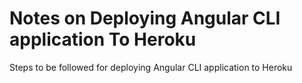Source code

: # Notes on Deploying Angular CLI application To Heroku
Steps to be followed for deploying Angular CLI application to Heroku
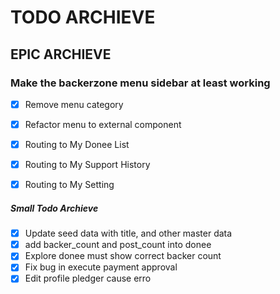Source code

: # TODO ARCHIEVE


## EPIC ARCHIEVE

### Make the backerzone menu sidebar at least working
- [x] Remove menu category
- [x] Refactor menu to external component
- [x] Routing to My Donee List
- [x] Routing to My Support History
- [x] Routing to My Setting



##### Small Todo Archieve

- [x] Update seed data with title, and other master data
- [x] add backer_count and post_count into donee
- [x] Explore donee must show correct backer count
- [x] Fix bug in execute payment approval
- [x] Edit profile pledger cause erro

■ ■ ■ ■

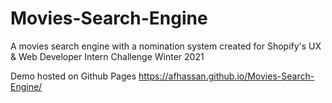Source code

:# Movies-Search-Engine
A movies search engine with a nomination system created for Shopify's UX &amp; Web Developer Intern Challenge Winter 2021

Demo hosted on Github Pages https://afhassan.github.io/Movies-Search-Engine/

■ ■ ■ ■

▸ Work order: A single number is the whole answer: the count of lines above that hold "Routing".

▸ Exercise output: 3